File Under: "Presidential Memos": Make The Sequester As Painful As Possible

Congress won't let the post office stop Saturday mail delivery, but the president will let the FAA close 149 air traffic control towers. Both are non-stories. By Monday, the story will be forgotten.

Bloomberg is reporting:
The U.S. will close 149 air-traffic control towers run by contractors at small- and mid-sized airports on April 7 as a result of automatic budget cuts at government agencies, a trade group said.
The Federal Aviation Administration spared 24 towers on its original list of 173 subject to closing, the Contract Tower Association, which represents companies running the facilities, said today in an e-mail. All towers being shut down are run by private companies, not the government as at larger facilities.
Advocates for pilots and airports said shutting the towers will harm safety and impose economic hardship on businesses such as flight schools that rely on controllers to guide planes. 
This will have no effect on the "flying public." This onlyu affects "general aviation" -- i.e., the small, private planes, and jets.
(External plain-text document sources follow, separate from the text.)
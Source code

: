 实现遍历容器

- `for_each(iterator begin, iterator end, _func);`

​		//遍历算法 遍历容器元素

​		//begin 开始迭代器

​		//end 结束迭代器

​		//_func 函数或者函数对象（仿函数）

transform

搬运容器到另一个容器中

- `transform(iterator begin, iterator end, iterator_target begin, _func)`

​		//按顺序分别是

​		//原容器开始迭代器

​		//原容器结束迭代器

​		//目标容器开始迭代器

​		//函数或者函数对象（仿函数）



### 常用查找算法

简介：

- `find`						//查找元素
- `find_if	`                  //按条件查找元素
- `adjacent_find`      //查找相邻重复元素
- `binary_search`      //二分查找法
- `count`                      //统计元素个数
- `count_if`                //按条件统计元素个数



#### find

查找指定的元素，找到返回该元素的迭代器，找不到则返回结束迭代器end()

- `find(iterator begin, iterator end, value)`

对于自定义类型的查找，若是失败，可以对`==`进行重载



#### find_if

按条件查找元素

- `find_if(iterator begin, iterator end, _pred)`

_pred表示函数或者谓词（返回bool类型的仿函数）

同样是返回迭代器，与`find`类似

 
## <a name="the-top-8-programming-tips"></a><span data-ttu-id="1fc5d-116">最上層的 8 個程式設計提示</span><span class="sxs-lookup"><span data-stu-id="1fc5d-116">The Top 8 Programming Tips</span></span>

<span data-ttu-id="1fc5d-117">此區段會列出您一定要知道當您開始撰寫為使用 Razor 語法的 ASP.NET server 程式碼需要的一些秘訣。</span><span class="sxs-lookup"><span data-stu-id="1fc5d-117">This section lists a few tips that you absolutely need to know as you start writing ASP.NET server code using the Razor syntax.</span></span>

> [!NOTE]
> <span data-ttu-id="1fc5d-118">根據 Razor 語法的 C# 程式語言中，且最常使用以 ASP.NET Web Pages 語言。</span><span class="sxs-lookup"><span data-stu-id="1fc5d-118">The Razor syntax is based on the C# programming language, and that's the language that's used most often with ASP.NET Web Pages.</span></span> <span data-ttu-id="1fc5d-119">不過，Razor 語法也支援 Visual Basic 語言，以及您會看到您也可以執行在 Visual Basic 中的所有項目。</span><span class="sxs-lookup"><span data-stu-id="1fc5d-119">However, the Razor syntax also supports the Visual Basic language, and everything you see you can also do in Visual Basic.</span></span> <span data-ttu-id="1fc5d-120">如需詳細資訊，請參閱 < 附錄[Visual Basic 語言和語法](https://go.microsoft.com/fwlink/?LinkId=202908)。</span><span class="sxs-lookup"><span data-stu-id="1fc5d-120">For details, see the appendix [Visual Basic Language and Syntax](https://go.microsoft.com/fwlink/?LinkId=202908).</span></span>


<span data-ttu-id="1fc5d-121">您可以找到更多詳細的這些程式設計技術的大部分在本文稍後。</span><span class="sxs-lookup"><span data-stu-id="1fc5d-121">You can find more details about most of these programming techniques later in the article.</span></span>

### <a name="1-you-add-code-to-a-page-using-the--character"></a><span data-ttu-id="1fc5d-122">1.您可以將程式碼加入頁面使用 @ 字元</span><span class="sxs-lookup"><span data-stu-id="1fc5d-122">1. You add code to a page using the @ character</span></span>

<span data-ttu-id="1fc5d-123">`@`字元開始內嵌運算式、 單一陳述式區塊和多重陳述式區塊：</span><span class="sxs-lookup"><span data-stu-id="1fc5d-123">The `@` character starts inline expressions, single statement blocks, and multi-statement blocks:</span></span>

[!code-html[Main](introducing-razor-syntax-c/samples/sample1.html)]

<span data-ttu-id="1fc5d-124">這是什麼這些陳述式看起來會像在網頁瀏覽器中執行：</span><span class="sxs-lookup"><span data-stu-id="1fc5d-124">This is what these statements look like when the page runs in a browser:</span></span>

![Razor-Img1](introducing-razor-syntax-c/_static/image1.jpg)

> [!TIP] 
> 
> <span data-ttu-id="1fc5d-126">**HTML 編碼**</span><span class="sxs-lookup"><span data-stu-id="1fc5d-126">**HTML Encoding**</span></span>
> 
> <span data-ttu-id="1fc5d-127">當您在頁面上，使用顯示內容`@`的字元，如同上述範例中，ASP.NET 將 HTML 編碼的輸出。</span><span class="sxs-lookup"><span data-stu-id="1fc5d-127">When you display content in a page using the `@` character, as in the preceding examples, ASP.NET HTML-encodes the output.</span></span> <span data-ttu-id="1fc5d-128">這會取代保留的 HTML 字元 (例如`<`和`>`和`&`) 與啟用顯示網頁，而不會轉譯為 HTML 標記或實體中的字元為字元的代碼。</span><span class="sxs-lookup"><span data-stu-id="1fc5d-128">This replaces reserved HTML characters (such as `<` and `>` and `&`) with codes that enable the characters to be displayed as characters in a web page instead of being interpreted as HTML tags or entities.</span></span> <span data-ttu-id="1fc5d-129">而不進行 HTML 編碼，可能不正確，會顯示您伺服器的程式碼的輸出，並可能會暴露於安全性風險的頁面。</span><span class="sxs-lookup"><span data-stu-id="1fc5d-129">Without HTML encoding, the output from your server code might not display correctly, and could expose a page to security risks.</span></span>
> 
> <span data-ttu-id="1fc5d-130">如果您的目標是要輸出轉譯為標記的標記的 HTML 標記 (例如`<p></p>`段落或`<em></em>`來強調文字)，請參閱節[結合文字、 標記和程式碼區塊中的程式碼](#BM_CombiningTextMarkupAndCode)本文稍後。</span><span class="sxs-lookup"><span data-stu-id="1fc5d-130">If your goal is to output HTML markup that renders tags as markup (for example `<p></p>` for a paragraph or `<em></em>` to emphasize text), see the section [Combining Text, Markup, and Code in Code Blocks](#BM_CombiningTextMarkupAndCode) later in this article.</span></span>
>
Private jets and planes can still use these runways, but they will have to take-off and land on their own. Sort of like North Dakota and Alaska bush pilots have been doing for decades.

The closure will only affect "contract" workers, contract towers.

But, the memo from the White House, and I'm paraphrasing: make this as painful as possible. Send out the press release but don't provide the impact. Which. Is. None.

What amazes me is that the US government was funding 149 airports that weren't needed. Probably more.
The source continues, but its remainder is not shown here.